The Grand Entrance Hall (or tunnel shaft) is accessible to the public as a result of a new freestanding, cantilevered staircase, designed by architects Tate+Co. The project is part of the Brunel Museum’s plans to widen public awareness of the built legacy of Isambard Kingdom Brunel and our industrial heritage. The architects have also created a new doorway into the shaft.
The project has been made possible thanks to the generosity of the Museum’s grantors AIM/Biffa Award (Association of Independent Museums) and the National Heritage Landmarks Partnership, as well as generous donations from London Borough of Southwark and great operational support from Transport for London.

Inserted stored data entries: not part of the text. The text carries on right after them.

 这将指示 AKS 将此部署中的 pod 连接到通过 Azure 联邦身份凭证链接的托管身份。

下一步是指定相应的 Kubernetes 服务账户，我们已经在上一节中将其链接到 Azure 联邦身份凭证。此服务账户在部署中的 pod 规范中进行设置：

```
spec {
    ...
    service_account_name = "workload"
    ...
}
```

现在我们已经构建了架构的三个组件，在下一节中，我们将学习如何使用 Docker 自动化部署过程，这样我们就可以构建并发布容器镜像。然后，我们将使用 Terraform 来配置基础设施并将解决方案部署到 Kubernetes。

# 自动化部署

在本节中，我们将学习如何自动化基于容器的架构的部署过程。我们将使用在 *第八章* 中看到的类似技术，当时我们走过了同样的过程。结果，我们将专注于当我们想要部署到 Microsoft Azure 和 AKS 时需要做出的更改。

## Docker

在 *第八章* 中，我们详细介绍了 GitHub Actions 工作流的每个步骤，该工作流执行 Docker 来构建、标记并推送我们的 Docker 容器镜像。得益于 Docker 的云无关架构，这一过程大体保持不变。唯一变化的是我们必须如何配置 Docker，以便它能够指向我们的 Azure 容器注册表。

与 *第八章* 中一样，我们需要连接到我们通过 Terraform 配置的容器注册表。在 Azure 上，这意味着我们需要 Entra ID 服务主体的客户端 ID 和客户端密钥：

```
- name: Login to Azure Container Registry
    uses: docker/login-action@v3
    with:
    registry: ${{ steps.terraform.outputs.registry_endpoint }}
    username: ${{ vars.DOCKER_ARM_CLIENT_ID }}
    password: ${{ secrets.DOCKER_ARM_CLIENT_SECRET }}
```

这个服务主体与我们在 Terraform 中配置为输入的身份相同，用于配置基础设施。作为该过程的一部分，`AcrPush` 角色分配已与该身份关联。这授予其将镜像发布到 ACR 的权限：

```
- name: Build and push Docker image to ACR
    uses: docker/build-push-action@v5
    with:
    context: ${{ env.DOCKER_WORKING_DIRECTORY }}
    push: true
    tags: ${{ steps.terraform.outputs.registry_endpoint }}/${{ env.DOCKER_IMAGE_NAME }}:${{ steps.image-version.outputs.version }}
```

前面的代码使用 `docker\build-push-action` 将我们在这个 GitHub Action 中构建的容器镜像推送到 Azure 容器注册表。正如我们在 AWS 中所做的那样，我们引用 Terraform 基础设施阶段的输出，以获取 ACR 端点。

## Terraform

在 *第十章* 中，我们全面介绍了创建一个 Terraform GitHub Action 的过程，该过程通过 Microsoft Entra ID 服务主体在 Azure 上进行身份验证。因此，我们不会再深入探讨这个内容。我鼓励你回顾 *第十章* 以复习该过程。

The former entrance shaft to the historic Thames Tunnel is a newly accessible underground space and a key exhibit for the museum, hosting events and performances and breathing new life into this important fragment of Brunel’s first project. Brunel’s father Marc began the tunnel with his teenage son, Isambard, who later became resident engineer. It is the only project that father and son worked on together, and Isambard’s first. The Thames Tunnel opened in 1843 and is the first underwater tunnel in the world – and the birthplace of the modern metro system.
The shaft is approximately 50ft in diameter and 50ft deep – with smoke-blackened brick walls from steam trains, providing a raw but atmospheric backdrop. Tate+Co’s ‘ship-in-a-bottle’ design means that the staircase is completely independent of the important historic fabric of the structure. Visitors can use this new access point as a means to descend into a rarely glimpsed portion of our industrial heritage, and intriguing underground space.
Jerry Tate, director of Tate+Co said: “It was vital that the staircase and new entrance to the Rotherhithe shaft did not impact on its historical significance. We wanted to celebrate the raw nature of the Victorian industrial heritage while providing the public proper access for tours and performances”.
The Brunel Museum is on the south bank of the River Thames in Rotherhithe, immediately west of Brunel’s Rotherhithe sinking shaft in the tunnel’s Engine House, which is a scheduled ancient monument. The museum exhibits and educates the public about the construction and working of both Marc and Isambard Kingdom Brunel.
The Museum have recently obtained a grant from the Heritage Fund for the next phase of the museum reinvention, to improve their collection display and a new visitor entrance.